▶ Exercise data:
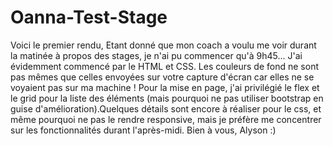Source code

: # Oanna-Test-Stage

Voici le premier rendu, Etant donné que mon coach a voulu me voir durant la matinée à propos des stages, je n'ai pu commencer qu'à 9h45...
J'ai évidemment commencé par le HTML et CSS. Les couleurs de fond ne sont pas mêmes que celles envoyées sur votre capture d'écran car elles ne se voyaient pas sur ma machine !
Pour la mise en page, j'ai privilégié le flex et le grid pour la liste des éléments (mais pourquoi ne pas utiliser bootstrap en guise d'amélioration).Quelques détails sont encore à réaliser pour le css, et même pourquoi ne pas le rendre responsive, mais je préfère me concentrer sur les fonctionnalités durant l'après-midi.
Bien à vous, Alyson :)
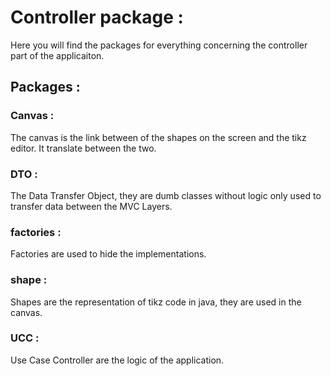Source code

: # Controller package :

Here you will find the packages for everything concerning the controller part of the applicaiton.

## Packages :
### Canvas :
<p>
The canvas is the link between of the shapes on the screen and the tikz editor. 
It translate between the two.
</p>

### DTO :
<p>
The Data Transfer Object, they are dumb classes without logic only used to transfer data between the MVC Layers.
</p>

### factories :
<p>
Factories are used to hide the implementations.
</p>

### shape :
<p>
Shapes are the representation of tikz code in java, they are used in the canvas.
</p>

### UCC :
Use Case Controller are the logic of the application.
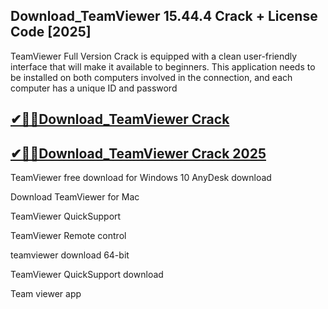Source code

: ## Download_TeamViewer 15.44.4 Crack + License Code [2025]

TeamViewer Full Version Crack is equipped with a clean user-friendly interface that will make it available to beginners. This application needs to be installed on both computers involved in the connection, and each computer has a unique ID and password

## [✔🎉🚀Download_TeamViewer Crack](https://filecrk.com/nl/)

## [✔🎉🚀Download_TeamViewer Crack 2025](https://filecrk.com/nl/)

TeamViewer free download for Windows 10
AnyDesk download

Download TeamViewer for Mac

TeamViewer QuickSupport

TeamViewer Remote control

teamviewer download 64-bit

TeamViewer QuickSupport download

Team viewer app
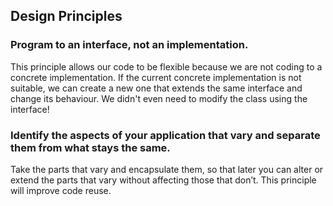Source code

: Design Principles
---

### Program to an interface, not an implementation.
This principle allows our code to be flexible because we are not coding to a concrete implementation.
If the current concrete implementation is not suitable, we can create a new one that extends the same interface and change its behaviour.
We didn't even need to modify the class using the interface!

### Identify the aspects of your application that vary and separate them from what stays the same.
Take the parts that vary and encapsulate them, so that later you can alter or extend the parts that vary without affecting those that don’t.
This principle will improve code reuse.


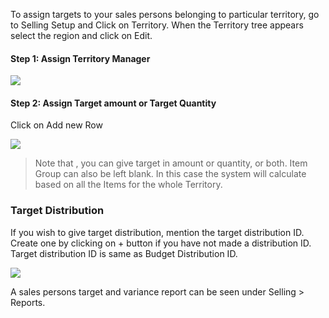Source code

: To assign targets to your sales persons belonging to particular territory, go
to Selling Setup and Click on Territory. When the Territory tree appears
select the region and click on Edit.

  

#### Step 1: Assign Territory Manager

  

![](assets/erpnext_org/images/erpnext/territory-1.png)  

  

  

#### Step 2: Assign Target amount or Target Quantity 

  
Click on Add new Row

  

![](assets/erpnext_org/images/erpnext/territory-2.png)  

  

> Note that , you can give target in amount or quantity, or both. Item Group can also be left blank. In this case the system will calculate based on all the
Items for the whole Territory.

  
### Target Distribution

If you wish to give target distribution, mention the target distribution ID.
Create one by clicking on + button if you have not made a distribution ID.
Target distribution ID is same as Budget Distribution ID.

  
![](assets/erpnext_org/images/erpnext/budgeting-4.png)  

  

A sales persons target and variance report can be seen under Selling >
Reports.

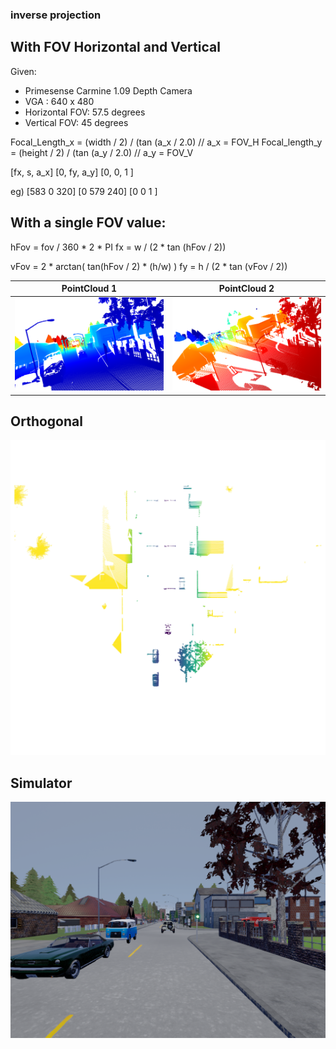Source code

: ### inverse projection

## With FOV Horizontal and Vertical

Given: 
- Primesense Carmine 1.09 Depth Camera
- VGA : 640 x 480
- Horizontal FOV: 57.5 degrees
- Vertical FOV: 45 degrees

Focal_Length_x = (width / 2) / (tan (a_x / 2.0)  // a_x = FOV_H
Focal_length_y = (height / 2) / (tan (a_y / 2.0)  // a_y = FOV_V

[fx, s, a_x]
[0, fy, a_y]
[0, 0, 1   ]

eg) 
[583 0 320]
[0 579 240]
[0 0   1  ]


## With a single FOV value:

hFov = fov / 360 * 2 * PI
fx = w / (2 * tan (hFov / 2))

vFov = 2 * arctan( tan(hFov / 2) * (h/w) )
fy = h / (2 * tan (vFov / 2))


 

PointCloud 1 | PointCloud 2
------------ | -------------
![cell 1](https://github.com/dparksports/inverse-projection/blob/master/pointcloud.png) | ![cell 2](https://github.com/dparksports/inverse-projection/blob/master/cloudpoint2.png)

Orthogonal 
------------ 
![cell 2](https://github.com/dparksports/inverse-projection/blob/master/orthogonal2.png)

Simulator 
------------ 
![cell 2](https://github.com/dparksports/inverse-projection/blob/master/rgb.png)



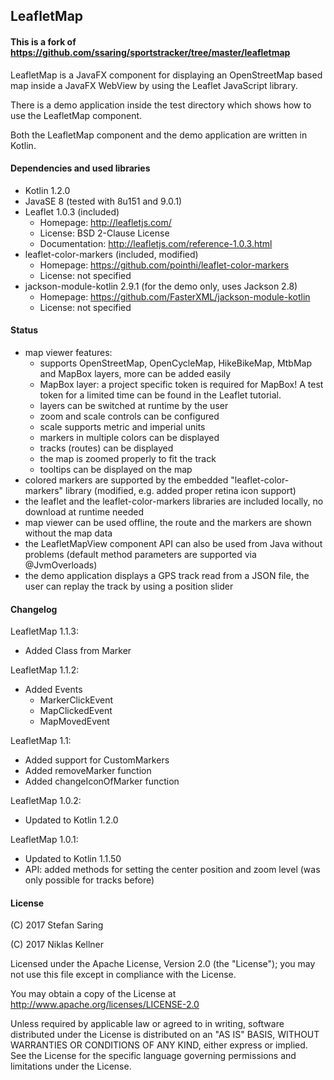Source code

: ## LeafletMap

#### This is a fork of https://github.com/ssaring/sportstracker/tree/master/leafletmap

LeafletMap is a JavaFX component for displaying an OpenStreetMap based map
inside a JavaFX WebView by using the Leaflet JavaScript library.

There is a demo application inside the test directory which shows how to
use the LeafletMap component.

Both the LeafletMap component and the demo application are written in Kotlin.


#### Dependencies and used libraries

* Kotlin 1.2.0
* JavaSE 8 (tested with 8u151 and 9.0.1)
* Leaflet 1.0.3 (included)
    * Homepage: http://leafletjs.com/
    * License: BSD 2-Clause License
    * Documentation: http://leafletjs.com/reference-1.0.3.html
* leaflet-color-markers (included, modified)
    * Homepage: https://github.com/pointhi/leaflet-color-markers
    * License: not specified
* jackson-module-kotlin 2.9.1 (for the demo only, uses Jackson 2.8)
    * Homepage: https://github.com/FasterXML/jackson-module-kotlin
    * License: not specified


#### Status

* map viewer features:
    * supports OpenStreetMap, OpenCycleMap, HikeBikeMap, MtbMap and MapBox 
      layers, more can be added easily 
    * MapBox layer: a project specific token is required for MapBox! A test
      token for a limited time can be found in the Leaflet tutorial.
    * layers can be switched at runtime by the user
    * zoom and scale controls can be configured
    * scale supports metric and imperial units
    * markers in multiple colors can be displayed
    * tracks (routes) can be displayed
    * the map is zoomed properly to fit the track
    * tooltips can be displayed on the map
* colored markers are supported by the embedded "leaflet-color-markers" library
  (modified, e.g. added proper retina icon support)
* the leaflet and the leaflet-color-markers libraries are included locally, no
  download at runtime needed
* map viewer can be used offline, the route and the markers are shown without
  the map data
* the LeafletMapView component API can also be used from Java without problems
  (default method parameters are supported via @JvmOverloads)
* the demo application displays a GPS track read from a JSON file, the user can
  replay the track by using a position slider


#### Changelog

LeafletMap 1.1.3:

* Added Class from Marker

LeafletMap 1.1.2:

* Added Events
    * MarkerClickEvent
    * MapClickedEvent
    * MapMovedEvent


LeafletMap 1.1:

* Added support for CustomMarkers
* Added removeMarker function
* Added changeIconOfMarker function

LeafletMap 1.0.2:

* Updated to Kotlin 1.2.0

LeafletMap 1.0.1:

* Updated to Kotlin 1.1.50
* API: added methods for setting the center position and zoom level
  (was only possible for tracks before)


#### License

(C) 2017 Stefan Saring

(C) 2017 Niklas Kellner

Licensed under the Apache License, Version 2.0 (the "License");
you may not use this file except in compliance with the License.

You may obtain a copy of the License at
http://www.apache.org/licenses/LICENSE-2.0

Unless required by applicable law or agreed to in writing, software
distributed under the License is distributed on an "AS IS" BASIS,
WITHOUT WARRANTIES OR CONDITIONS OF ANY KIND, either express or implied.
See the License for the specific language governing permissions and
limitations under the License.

==

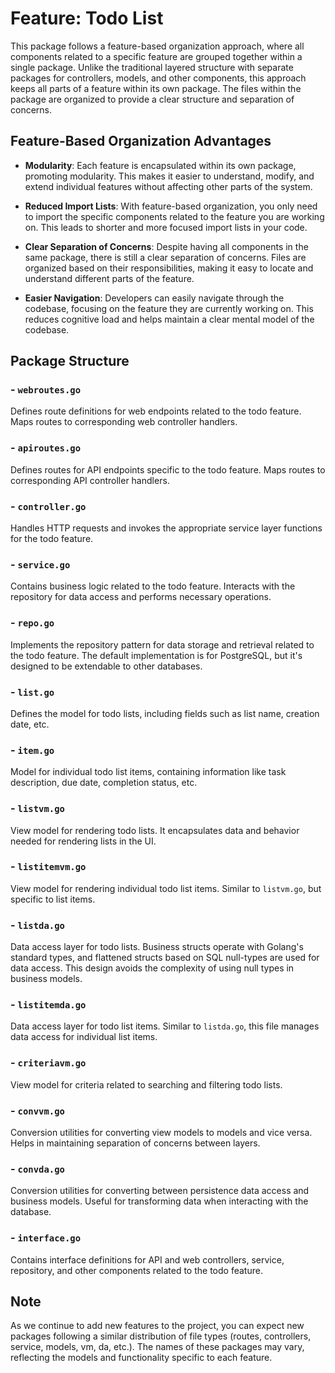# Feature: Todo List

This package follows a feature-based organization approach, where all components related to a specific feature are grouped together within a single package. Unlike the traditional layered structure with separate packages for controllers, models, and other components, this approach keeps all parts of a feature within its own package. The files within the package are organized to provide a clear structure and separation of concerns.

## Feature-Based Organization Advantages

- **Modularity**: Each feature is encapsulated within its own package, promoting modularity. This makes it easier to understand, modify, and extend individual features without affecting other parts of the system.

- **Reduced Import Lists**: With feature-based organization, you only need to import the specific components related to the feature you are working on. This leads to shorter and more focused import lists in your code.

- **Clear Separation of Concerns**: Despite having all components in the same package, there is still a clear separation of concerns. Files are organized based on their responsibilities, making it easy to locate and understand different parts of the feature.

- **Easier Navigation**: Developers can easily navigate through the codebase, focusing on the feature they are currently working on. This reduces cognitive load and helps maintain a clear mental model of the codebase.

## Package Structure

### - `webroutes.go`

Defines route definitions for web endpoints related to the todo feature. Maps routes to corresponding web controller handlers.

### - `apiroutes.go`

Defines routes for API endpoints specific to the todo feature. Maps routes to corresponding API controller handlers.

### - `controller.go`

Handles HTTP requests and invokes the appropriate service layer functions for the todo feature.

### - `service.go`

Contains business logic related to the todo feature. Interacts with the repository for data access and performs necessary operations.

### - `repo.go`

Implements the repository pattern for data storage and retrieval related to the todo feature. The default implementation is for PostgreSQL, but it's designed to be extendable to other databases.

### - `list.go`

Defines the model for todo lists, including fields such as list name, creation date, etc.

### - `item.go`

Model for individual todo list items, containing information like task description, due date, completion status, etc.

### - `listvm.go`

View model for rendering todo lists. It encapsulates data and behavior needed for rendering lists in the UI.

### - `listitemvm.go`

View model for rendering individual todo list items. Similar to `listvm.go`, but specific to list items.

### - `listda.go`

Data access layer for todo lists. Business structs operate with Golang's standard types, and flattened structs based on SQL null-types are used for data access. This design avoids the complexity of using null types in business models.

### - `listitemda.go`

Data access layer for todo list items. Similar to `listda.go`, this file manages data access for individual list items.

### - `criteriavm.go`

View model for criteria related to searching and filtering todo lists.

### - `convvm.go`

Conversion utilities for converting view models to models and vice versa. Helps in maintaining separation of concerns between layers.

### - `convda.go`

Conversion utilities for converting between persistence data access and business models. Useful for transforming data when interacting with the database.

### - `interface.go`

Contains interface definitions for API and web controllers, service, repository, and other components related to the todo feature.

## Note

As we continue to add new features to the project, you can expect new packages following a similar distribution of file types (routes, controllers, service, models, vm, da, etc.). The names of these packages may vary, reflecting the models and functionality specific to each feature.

==

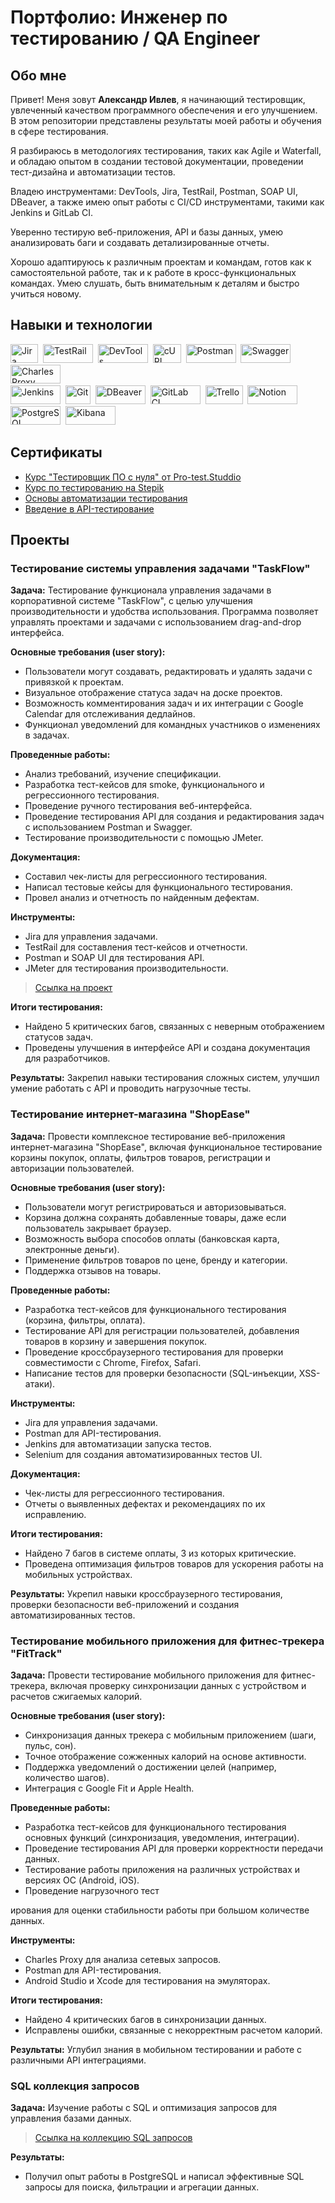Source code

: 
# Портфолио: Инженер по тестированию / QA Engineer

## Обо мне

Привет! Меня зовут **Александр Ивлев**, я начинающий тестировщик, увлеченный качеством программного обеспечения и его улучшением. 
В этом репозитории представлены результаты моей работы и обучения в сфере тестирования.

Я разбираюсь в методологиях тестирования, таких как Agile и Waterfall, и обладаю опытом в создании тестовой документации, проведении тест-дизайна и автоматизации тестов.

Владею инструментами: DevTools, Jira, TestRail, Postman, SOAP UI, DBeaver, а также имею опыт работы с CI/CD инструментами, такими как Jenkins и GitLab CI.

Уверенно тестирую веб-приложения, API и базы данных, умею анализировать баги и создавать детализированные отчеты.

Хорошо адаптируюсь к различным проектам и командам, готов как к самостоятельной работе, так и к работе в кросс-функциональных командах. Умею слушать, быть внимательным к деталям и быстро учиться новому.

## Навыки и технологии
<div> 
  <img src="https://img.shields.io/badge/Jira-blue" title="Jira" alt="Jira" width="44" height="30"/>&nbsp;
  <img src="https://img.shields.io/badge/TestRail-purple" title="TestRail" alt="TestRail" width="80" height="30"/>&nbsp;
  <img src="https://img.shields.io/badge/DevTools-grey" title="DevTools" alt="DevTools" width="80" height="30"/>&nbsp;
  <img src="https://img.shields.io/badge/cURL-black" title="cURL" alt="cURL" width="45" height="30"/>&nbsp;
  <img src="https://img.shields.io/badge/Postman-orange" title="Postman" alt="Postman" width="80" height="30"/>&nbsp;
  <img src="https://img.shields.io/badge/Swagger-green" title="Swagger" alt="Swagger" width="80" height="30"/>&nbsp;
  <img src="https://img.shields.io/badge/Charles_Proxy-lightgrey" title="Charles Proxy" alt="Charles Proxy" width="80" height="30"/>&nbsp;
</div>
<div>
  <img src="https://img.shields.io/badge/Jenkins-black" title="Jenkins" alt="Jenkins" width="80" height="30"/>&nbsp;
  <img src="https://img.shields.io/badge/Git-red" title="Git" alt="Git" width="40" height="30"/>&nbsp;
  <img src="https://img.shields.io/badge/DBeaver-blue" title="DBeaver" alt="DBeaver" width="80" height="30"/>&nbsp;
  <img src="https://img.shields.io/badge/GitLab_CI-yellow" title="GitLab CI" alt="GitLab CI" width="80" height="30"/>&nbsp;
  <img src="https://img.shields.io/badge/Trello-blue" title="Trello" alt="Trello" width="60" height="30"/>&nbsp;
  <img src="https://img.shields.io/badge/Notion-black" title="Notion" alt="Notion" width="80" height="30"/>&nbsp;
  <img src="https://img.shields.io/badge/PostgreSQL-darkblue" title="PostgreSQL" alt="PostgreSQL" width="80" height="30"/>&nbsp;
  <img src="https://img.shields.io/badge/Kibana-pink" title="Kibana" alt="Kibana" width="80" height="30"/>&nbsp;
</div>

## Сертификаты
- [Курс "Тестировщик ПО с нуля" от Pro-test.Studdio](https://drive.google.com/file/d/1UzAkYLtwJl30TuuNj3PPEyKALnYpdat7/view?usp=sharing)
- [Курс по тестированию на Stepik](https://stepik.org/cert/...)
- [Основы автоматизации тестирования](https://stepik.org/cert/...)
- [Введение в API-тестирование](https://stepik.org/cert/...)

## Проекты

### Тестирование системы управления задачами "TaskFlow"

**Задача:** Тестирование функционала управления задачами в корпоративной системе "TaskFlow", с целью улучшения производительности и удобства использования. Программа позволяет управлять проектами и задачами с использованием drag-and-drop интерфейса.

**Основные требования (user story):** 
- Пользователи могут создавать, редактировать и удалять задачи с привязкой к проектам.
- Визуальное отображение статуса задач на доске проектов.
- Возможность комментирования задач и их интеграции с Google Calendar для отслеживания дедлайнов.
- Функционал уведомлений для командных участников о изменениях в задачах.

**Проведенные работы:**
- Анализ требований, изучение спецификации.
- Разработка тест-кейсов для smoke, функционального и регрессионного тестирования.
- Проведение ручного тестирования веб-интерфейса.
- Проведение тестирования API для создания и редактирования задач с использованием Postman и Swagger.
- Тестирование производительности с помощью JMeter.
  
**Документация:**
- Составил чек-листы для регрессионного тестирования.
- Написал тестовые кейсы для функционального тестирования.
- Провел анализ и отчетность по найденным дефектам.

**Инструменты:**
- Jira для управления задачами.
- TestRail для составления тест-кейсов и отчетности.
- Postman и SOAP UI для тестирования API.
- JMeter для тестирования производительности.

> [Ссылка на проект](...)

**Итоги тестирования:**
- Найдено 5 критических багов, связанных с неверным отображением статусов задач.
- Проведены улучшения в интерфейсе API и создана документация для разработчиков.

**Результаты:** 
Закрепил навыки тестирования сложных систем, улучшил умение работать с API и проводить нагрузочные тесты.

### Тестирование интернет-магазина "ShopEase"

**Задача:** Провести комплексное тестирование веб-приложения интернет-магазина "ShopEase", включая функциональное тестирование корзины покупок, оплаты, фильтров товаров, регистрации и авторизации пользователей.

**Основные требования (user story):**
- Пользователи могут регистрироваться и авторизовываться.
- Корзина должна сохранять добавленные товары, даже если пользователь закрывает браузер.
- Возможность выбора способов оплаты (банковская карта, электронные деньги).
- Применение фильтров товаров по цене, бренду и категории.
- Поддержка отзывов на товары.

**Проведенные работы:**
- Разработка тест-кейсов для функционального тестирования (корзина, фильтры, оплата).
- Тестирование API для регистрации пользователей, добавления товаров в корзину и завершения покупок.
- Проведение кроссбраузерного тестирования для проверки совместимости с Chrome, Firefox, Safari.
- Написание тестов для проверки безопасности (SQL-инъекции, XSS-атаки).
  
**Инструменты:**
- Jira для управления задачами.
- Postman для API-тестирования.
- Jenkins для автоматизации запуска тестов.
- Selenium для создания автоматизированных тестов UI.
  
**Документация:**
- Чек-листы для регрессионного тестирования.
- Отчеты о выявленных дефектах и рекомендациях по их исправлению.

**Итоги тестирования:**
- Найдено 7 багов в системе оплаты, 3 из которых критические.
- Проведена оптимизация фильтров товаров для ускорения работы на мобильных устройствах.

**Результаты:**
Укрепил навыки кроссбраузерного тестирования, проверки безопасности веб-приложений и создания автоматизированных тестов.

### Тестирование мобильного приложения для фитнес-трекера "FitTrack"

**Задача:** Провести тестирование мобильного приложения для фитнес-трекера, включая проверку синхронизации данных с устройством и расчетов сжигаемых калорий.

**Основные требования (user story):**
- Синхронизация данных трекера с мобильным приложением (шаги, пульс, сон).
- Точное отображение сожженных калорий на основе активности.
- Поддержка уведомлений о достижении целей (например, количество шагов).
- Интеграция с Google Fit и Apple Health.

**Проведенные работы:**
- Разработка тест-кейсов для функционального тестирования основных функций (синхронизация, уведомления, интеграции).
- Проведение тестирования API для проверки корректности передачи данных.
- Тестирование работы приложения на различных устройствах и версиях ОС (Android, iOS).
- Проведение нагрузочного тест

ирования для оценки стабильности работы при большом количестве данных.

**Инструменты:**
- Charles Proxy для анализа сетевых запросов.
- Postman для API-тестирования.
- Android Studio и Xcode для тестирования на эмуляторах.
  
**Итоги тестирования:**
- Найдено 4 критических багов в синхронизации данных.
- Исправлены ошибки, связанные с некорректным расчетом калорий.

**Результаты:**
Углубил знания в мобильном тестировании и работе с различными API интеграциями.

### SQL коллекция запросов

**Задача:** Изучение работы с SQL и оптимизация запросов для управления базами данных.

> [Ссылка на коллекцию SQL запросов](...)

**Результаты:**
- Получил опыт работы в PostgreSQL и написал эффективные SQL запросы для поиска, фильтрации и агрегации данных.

▶ Prompt:
Only the lines above that include the word "калорий" belong in the answer; copy each one.

▶ Answer to this task:
**Задача:** Провести тестирование мобильного приложения для фитнес-трекера, включая проверку синхронизации данных с устройством и расчетов сжигаемых калорий.
- Точное отображение сожженных калорий на основе активности.
- Исправлены ошибки, связанные с некорректным расчетом калорий.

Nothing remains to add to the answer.